高可扩展的RDF数据存储系统
A Highly Scalable RDF Data Storage System
-
摘要: 由于资源描述框架(resource description framework, RDF)具有表达灵活、简洁等优点,已被接受为表达元数据及万维网上数据互联的规范.近年来,其数据量在以飞快的速度增长.相应地,要求存储RDF数据的系统应具有高扩展性.介绍了一个高可扩展的RDF数据存储系统TripleBit.为尽可能降低存储空间消耗,采用了增量压缩和变长整数编码方法.并采用了数据分块的存储方法,既使得存储管理方便又使得存储结构紧凑,加速了数据读取.系统提供了基于启发式规则的动态查询计划生成方法,所产生的查询计划在执行过程中根据中间结果会相应作调整,以保持最优的执行顺序.对于多变量的查询,使用二步执行策略以减少查询过程中产生的中间结果.与目前流行RDF数据存储系统相比较,在存储空间上RDF-3X比TripleBit至少多40%;在查询性能上,比RDF-3X和MonetDB获得数倍的提升.Abstract: As RDF(Resource Description Framework) is flexible to express and easy to interchange, the volume of RDF data is increasing rapidly. TripleBit aims to propose an efficient approach in data storage and query processing for large scale RDF data in several aspects.

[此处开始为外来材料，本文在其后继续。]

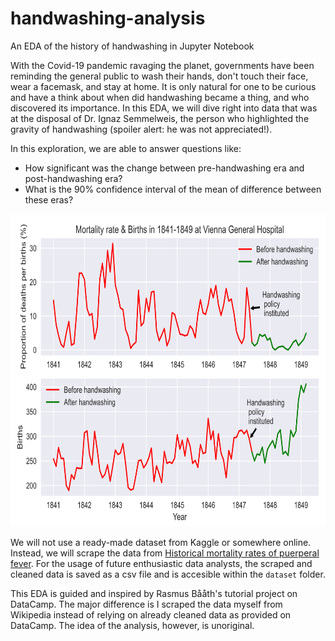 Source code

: # handwashing-analysis
An EDA of the history of handwashing in Jupyter Notebook

With the Covid-19 pandemic ravaging the planet, governments have been reminding the general public to wash their hands, don't touch their face, wear a facemask, and stay at home. It is only natural for one to be curious and have a think about when did handwashing became a thing, and who discovered its importance. In this EDA, we will dive right into data that was at the disposal of Dr. Ignaz Semmelweis, the person who highlighted the gravity of handwashing (spoiler alert: he was not appreciated!).

In this exploration, we are able to answer questions like:
- How significant was the change between pre-handwashing era and post-handwashing era?
- What is the 90% confidence interval of the mean of difference between these eras?

<!--[image](/plots/figure2.png?raw=true)-->

<img src="https://github.com/salfaris/data-analysis/blob/master/handwashing-analysis/plots/figure2.png" alt="image" width="695" height="500">

We will not use a ready-made dataset from Kaggle or somewhere online. Instead, we will scrape the data from <a href='https://en.wikipedia.org/wiki/Historical_mortality_rates_of_puerperal_fever'>Historical mortality rates of puerperal fever</a>. For the usage of future enthusiastic data analysts, the scraped and cleaned data is saved as a csv file and is accesible within the `dataset` folder.

This EDA is guided and inspired by Rasmus Bååth's tutorial project on DataCamp. The major difference is I scraped the data myself from Wikipedia instead of relying on already cleaned data as provided on DataCamp. The idea of the analysis, however, is unoriginal.
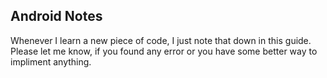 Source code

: ## Android Notes
Whenever I learn a new piece of code, I just note that down in this guide. Please let me know, if you found any error or you
have some better way to impliment anything.
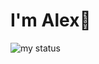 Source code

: # I'm Alex👋

<img alt = "my status" src = "https://github-readme-stats.vercel.app/api?username=alexmajumder"/>
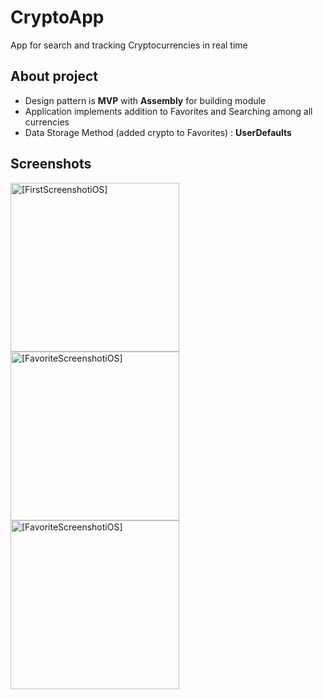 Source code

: # CryptoApp
App for search and tracking Cryptocurrencies in real time

## About project

* Design pattern is **MVP** with **Assembly** for building module
* Application implements addition to Favorites and Searching among all currencies
* Data Storage Method (added crypto to Favorites) : **UserDefaults**

## Screenshots
<img src="https://github.com/hellbeemzk/CryptoApp/tree/master/CryptoApp/Screenshots/FirstScreen.png" alt="[FirstScreenshotiOS]" align="center" width="270"/> <img src="https://github.com/hellbeemzk/CryptoApp/tree/master/CryptoApp/Screenshots/FavoriteScreen.png" alt="[FavoriteScreenshotiOS]" align="center" width="270"/> <img src="https://github.com/hellbeemzk/CryptoApp/tree/master/CryptoApp/Screenshots/SearchScreen.png" alt="[FavoriteScreenshotiOS]" align="center" width="270"/>





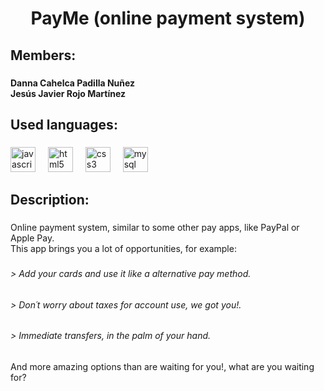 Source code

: <h1 align="center">PayMe (online payment system)</h1>

###

<h2 align="left">Members:</h2>

###

<h4 align="left">Danna Cahelca Padilla Nuñez<br>Jesús Javier Rojo Martínez</h4>

###

<h2 align="left">Used languages:</h2>

###

<div align="left">
  <img src="https://cdn.jsdelivr.net/gh/devicons/devicon/icons/javascript/javascript-original.svg" height="40" alt="javascript logo"  />
  <img width="12" />
  <img src="https://cdn.jsdelivr.net/gh/devicons/devicon/icons/html5/html5-original.svg" height="40" alt="html5 logo"  />
  <img width="12" />
  <img src="https://cdn.jsdelivr.net/gh/devicons/devicon/icons/css3/css3-original.svg" height="40" alt="css3 logo"  />
  <img width="12" />
  <img src="https://cdn.jsdelivr.net/gh/devicons/devicon/icons/mysql/mysql-original.svg" height="40" alt="mysql logo"  />
</div>

###

<h2 align="left">Description:</h2>

###

<p align="left">Online payment system, similar to some other pay apps, like PayPal or Apple Pay.<br>This app brings you a lot of opportunities, for example:</p>

###

<h6 align="left">> Add your cards and use it like a alternative pay method.</h6>

###

<h6 align="left">> Don´t worry about taxes for account use, we got you!.</h6>

###

<h6 align="left">> Immediate transfers, in the palm of your hand.</h6>

###

<p align="left">And more amazing options than are waiting for you!, what are you waiting for?</p>

###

TripleBit employs delta compression and variable integer encoding schemes in order to reduce the storage space. The data tables are partitioned into several chunks, which not only facilitate the buffer management but also make the data more compact, therefore it can accelerate the query processing. We employ heuristic rules to generate query plan dynamically. Besides, two-stage execution strategy is used in multiple-variable query which can reduce the intermediate result. The performance evaluation is compared with the state of art RDF stores, such as RDF-3X, MonetDB. Experimental results demonstrate that TripleBit saves at least 40% storage space while the speed of query processing has been improved very much.